Our interpretation of the disappearance of the wave function of the Universe, in turn, in the region between $u=-1$ and $u=1$, where a topological quantum leap or tunneling occurs according to Bekenstein’s criterion, although with a certain harmony with the Vilenkin’s quantum tunneling proposal [50], differs from most known proposals for the corresponding boundary conditions12. This is because these proposals, although based on different conceptions and assumptions, have in common the prediction of an inflationary stage of evolution in order to reconcile the causality problem of the primordial Universe. In turn, causality involving the horizon size and the patch size, as stressed before, may be accomplished in branch-cut cosmology through the accumulation of branches in the transition region between the present state of the Universe and the past events [10].

The hypothesis of the isotropy of the branch-cut Universe, one of the pillars of cosmology, and its mirror partner may be questioned based on deviations observed in recent decades by means of cosmological probes [52]. Anisotropy of the Universe, in our conception, has two branches to be approached. One branch refers to the evolutionary anisotropy of the mirror universe to our own. Furthermore, another, to the anisotropic directional evolution in both universes. This is a topic that deserves systematic study in the future. Although it is still early for a more effective direction in this study, some aspects deserve attention, such as, for example, the consequences of adopting a non-symmetric approach and a different ordering of the dimensionless thermodynamics connection $ϵ$, the role of dark matter in the evolution of the branch-cut universe, the role of fluctuations in the primordial spectrum and seeds in the the early universe, and also questions regarding the multiverse content.

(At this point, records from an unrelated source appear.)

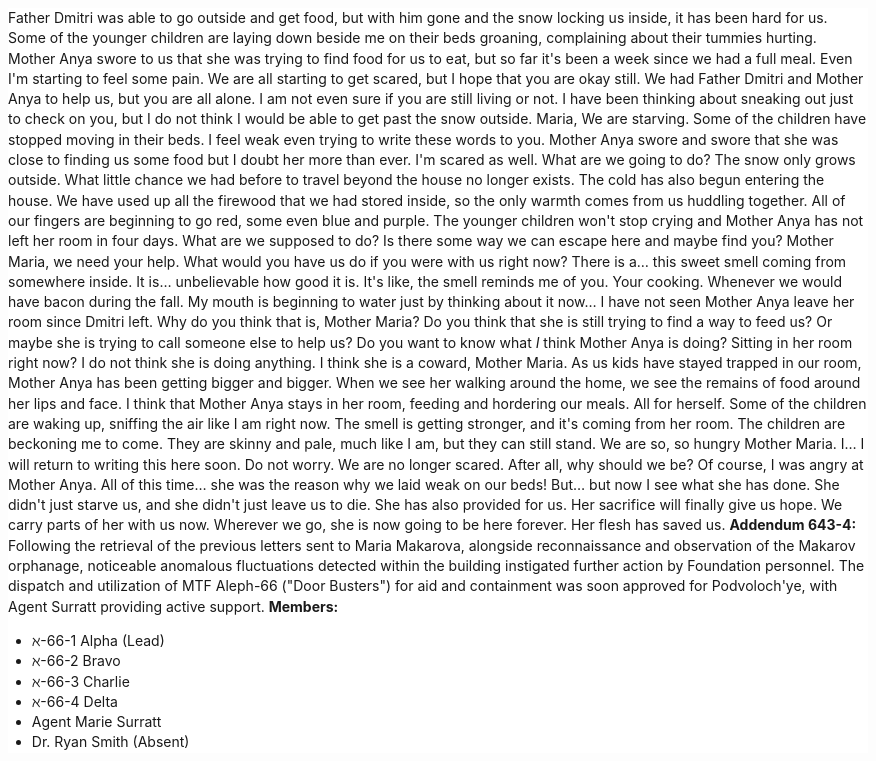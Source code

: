 Father Dmitri was able to go outside and get food, but with him gone and the snow locking us inside, it has been hard for us. Some of the younger children are laying down beside me on their beds groaning, complaining about their tummies hurting. Mother Anya swore to us that she was trying to find food for us to eat, but so far it's been a week since we had a full meal. Even I'm starting to feel some pain.
We are all starting to get scared, but I hope that you are okay still. We had Father Dmitri and Mother Anya to help us, but you are all alone. I am not even sure if you are still living or not. I have been thinking about sneaking out just to check on you, but I do not think I would be able to get past the snow outside.
Maria,
We are starving. Some of the children have stopped moving in their beds. I feel weak even trying to write these words to you. Mother Anya swore and swore that she was close to finding us some food but I doubt her more than ever. I'm scared as well. What are we going to do?
The snow only grows outside. What little chance we had before to travel beyond the house no longer exists. The cold has also begun entering the house. We have used up all the firewood that we had stored inside, so the only warmth comes from us huddling together. All of our fingers are beginning to go red, some even blue and purple. The younger children won't stop crying and Mother Anya has not left her room in four days.
What are we supposed to do? Is there some way we can escape here and maybe find you? Mother Maria, we need your help. What would you have us do if you were with us right now?
There is a… this sweet smell coming from somewhere inside. It is… unbelievable how good it is. It's like, the smell reminds me of you. Your cooking. Whenever we would have bacon during the fall. My mouth is beginning to water just by thinking about it now…
I have not seen Mother Anya leave her room since Dmitri left. Why do you think that is, Mother Maria? Do you think that she is still trying to find a way to feed us? Or maybe she is trying to call someone else to help us?
Do you want to know what _I_ think Mother Anya is doing? Sitting in her room right now? I do not think she is doing anything. I think she is a coward, Mother Maria. As us kids have stayed trapped in our room, Mother Anya has been getting bigger and bigger. When we see her walking around the home, we see the remains of food around her lips and face. I think that Mother Anya stays in her room, feeding and hordering our meals. All for herself.
Some of the children are waking up, sniffing the air like I am right now. The smell is getting stronger, and it's coming from her room. The children are beckoning me to come. They are skinny and pale, much like I am, but they can still stand. We are so, so hungry Mother Maria.
I… I will return to writing this here soon.
Do not worry.
We are no longer scared. After all, why should we be? Of course, I was angry at Mother Anya. All of this time… she was the reason why we laid weak on our beds! But… but now I see what she has done. She didn't just starve us, and she didn't just leave us to die. She has also provided for us. Her sacrifice will finally give us hope.
We carry parts of her with us now. Wherever we go, she is now going to be here forever.
Her flesh has saved us.
**Addendum 643-4:** Following the retrieval of the previous letters sent to Maria Makarova, alongside reconnaissance and observation of the Makarov orphanage, noticeable anomalous fluctuations detected within the building instigated further action by Foundation personnel. The dispatch and utilization of MTF Aleph-66 ("Door Busters") for aid and containment was soon approved for Podvoloch'ye, with Agent Surratt providing active support.
**Members:**
  * ℵ-66-1 Alpha (Lead)
  * ℵ-66-2 Bravo
  * ℵ-66-3 Charlie
  * ℵ-66-4 Delta
  * Agent Marie Surratt
  * Dr. Ryan Smith (Absent)
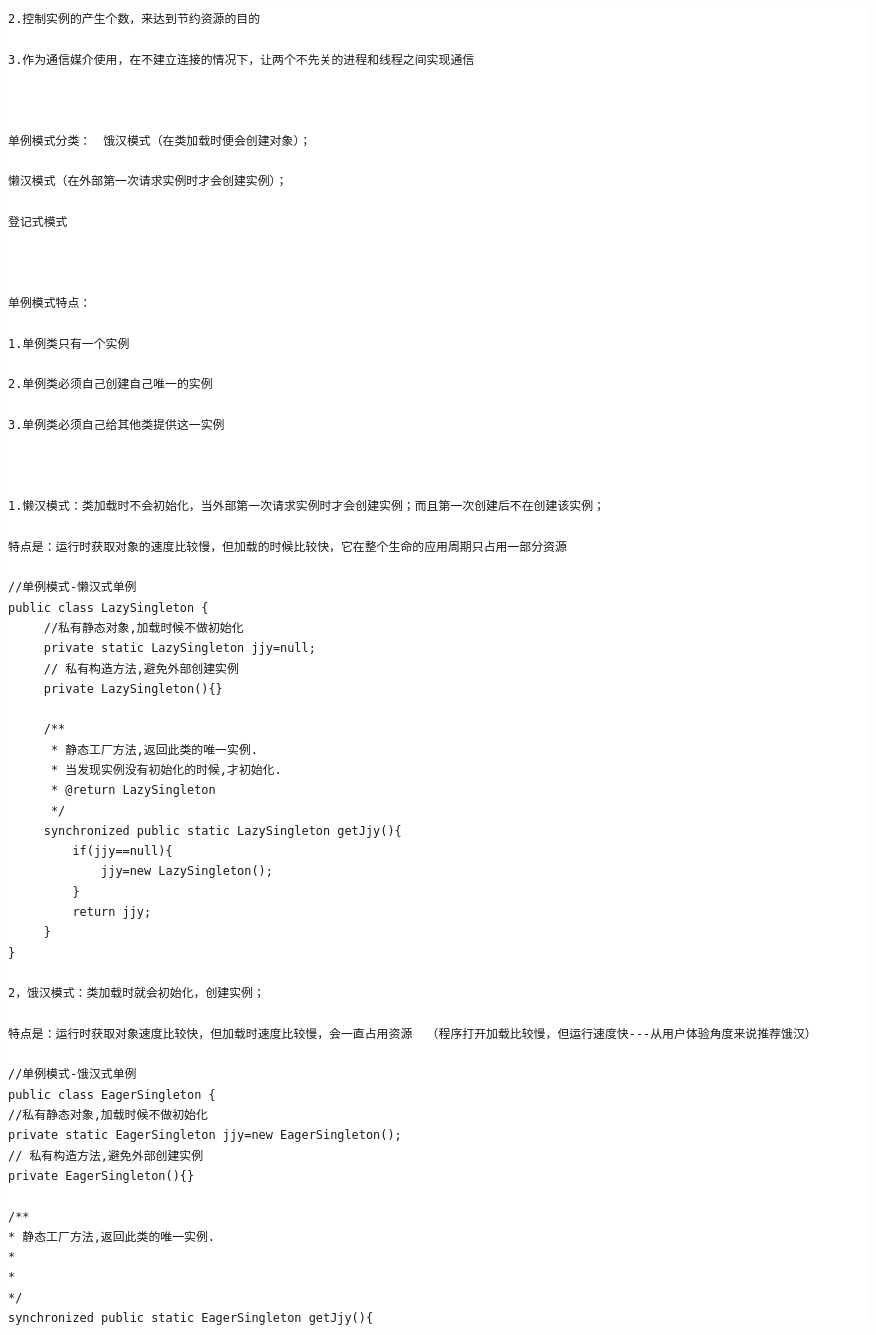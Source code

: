	2.控制实例的产生个数，来达到节约资源的目的
	
	3.作为通信媒介使用，在不建立连接的情况下，让两个不先关的进程和线程之间实现通信

 

	单例模式分类：　饿汉模式（在类加载时便会创建对象）；

	懒汉模式（在外部第一次请求实例时才会创建实例）；

	登记式模式

 

	单例模式特点：

	1.单例类只有一个实例
	
	2.单例类必须自己创建自己唯一的实例
	
	3.单例类必须自己给其他类提供这一实例

 

	1.懒汉模式：类加载时不会初始化，当外部第一次请求实例时才会创建实例；而且第一次创建后不在创建该实例；

	特点是：运行时获取对象的速度比较慢，但加载的时候比较快，它在整个生命的应用周期只占用一部分资源

	//单例模式-懒汉式单例
	public class LazySingleton {
	     //私有静态对象,加载时候不做初始化
	     private static LazySingleton jjy=null;
	     // 私有构造方法,避免外部创建实例
	     private LazySingleton(){}
	
	     /**
	      * 静态工厂方法,返回此类的唯一实例. 
	      * 当发现实例没有初始化的时候,才初始化.
	      * @return LazySingleton
	      */
	     synchronized public static LazySingleton getJjy(){
	         if(jjy==null){
	             jjy=new LazySingleton();
	         }
	         return jjy;
	     }
	}

	2，饿汉模式：类加载时就会初始化，创建实例；

	特点是：运行时获取对象速度比较快，但加载时速度比较慢，会一直占用资源  （程序打开加载比较慢，但运行速度快---从用户体验角度来说推荐饿汉）

	//单例模式-饿汉式单例
	public class EagerSingleton {
	//私有静态对象,加载时候不做初始化
	private static EagerSingleton jjy=new EagerSingleton();
	// 私有构造方法,避免外部创建实例
	private EagerSingleton(){}
	
	/**
	* 静态工厂方法,返回此类的唯一实例. 
	* 
	*
	*/
	synchronized public static EagerSingleton getJjy(){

Likewise, alternative models that address this issue in a complementary way to ours, such as the bouncing model of Ijjas, Steinhardt, and Loeb [17], or Belinsky and Khalatnikov [42,53] proposition for a generic solution of the Einstein equations near their cosmological singularity, based on a generalization of the homogeneous model of Bianchi type IX, deserve our attention in the near future.

The presented proposal strengthens the idea of the transition region of the branched Universe acting as a ‘portal’ for cosmic material, playing the role this way of an ‘eternal seed’ [54] for the expanding emergent cosmic scenario.

Finally, a peculiar aspect of the class of solutions presented concerns the insertion of the operators ordering parameter $\alpha$. As we can see in the presented solutions (Figure 8, Figure 9, Figure 10, Figure 11, Figure 12 and Figure 13), different values of $\alpha$, in combination with different choices of running coupling constants affect the amplitudes of the wave function of the Universe and therefore, according to our interpretation, the accumulation of branches in order to restore causality. Evidently, the results presented are still at a preliminary stage of investigation, requiring a more systematic approach in order to broaden its scope.

The conclusions of this work lead to numerous underlying questions, whose understanding has motivated in-progress investigations.